### Data records:
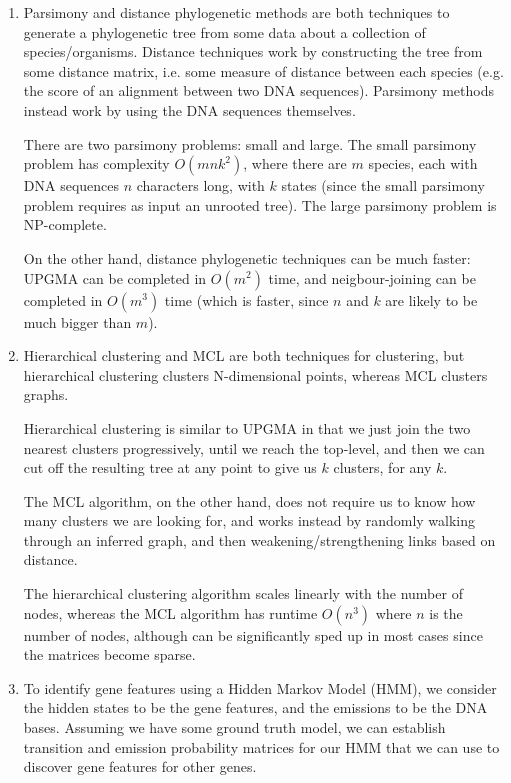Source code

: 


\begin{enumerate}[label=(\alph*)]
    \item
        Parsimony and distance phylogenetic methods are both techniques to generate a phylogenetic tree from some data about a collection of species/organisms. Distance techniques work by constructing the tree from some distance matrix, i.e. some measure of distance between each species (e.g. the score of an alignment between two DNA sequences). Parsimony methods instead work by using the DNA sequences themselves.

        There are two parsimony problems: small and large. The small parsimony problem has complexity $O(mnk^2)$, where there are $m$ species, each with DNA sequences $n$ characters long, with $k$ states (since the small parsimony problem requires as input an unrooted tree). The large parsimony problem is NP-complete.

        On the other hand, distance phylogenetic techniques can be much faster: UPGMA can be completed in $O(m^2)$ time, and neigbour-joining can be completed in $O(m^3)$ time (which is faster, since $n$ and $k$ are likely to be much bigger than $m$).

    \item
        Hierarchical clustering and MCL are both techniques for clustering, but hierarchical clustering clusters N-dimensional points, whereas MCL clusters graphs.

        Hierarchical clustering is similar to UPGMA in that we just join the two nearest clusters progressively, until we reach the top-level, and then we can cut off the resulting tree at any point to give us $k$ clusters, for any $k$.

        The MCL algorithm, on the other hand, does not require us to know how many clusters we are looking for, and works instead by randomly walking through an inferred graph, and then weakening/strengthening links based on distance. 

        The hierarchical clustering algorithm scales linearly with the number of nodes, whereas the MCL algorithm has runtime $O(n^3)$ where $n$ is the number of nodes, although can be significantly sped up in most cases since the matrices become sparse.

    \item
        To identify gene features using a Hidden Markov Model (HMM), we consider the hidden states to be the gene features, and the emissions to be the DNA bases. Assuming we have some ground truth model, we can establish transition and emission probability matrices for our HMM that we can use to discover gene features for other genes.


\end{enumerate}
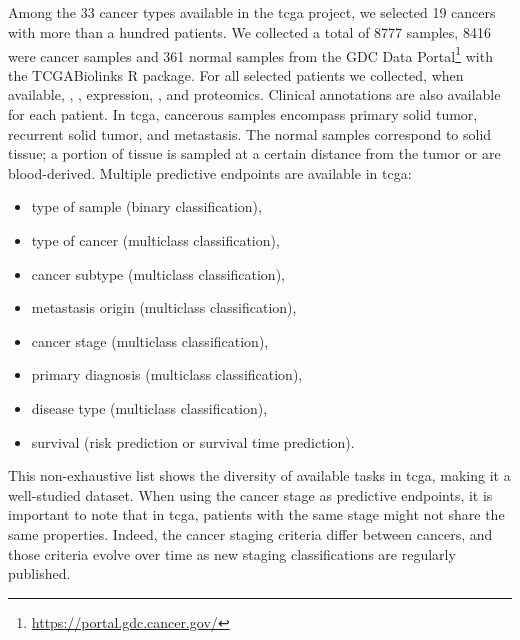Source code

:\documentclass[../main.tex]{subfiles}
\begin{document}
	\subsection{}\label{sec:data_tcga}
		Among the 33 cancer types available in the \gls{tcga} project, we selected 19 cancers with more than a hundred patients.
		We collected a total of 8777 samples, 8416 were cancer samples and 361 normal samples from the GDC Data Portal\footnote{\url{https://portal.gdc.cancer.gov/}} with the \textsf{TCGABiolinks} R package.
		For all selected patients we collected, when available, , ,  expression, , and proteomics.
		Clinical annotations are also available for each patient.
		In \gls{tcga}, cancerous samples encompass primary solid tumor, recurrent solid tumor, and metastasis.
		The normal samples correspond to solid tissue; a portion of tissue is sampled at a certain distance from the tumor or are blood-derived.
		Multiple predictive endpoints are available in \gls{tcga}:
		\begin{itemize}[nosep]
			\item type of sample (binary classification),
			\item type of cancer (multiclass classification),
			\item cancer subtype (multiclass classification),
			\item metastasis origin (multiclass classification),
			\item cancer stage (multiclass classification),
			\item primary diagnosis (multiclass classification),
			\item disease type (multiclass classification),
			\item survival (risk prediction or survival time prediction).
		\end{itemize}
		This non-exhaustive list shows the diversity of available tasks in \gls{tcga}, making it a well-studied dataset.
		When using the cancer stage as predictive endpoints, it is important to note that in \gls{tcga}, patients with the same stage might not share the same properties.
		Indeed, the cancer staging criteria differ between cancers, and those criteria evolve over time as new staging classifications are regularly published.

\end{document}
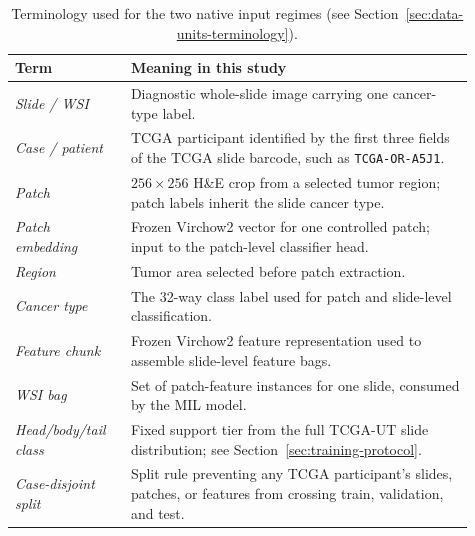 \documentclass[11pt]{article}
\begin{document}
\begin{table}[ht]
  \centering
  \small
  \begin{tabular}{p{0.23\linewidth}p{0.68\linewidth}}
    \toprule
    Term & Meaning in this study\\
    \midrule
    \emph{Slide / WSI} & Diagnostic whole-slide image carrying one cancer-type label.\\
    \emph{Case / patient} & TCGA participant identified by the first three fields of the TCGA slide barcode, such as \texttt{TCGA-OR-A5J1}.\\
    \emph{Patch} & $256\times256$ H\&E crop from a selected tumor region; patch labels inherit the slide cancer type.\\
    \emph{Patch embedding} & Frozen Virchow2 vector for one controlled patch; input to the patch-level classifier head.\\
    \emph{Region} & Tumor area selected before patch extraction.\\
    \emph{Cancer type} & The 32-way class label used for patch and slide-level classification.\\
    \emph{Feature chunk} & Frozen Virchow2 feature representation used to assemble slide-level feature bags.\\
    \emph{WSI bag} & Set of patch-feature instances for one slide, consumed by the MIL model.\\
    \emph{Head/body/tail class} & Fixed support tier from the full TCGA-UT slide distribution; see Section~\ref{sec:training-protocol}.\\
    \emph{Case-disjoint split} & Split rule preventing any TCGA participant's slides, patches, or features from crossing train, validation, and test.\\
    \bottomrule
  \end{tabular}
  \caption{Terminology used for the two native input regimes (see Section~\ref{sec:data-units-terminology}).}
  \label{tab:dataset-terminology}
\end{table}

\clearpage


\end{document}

### Description of the task:
From the material above, return every line that contains "small".

### Output for this exercise:
        There are two parsimony problems: small and large. The small parsimony problem has complexity $O(mnk^2)$, where there are $m$ species, each with DNA sequences $n$ characters long, with $k$ states (since the small parsimony problem requires as input an unrooted tree). The large parsimony problem is NP-complete.
  \small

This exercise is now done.